Just so you know, I made a search but nothing came up!!!
Okay, So obviously I know the difference between RGGB and RGBW chips, BUT I don't really see the point? Can anyone explain why LED manufacturers have made this chip?
I'm talking about OSRAM OSTAR lighting LED - I have a new project at work and am thinking of using RGB led of some type to cover all my colour needs, as I need to make the following colours:
Blue, Green, Red, Amber or Yellow,White and Magenta (pinkish).
Currently we just use separate colour leds for each separate colour, but I'm really wanting to make a multicolour option.
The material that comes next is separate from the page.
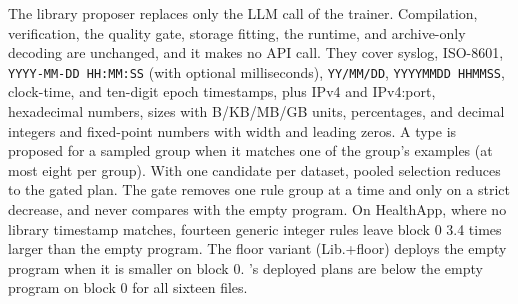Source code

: The library proposer replaces only the LLM call of the trainer. Compilation, verification, the quality gate, storage fitting, the runtime, and archive-only decoding are unchanged, and it makes no API call. They cover syslog, ISO-8601, \texttt{YYYY-MM-DD HH:MM:SS} (with optional milliseconds), \texttt{YY/MM/DD}, \texttt{YYYYMMDD HHMMSS}, clock-time, and ten-digit epoch timestamps, plus IPv4 and IPv4:port, hexadecimal numbers, sizes with B/KB/MB/GB units, percentages, and decimal integers and fixed-point numbers with width and leading zeros. A type is proposed for a sampled group when it matches one of the group\textquoteright s examples (at most eight per group). With one candidate per dataset, pooled selection reduces to the gated plan. The gate removes one rule group at a time and only on a strict decrease, and never compares with the empty program. On HealthApp, where no library timestamp matches, fourteen generic integer rules leave block 0 3.4 times larger than the empty program. The floor variant (Lib.+floor) deploys the empty program when it is smaller on block 0. \tool\textquoteright s deployed plans are below the empty program on block 0 for all sixteen files.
Having only used cheapie RGB, and not to any real extent, I can only give feelings based on that; if you want pure white, or want "paler" versions of colours, I'd say (guess) the RGBW would be the better option, with a dedicated White component you could mix it with the other colours to get pale colours, or use it solely for "pure" white. Maybe the RGBs I've toyed with have been too cheap or the drivers not optimised properly, but I could never get a correct mix for "real" white; not an issue for what I was doing, close enough was good enough, but that may not be the case for you.
Sorry Optical Inferno - I think you may have misunderstood - my query is WHY do they make the different versions? Does the green-green version produce better amber / yellow colours than a single green/red in the RGBW? Or does the additional green chip allow a greater White spectrum?
So in summary, I'm not concerned with who makes the best RGGB or RGBW but WHY I should use one over the other?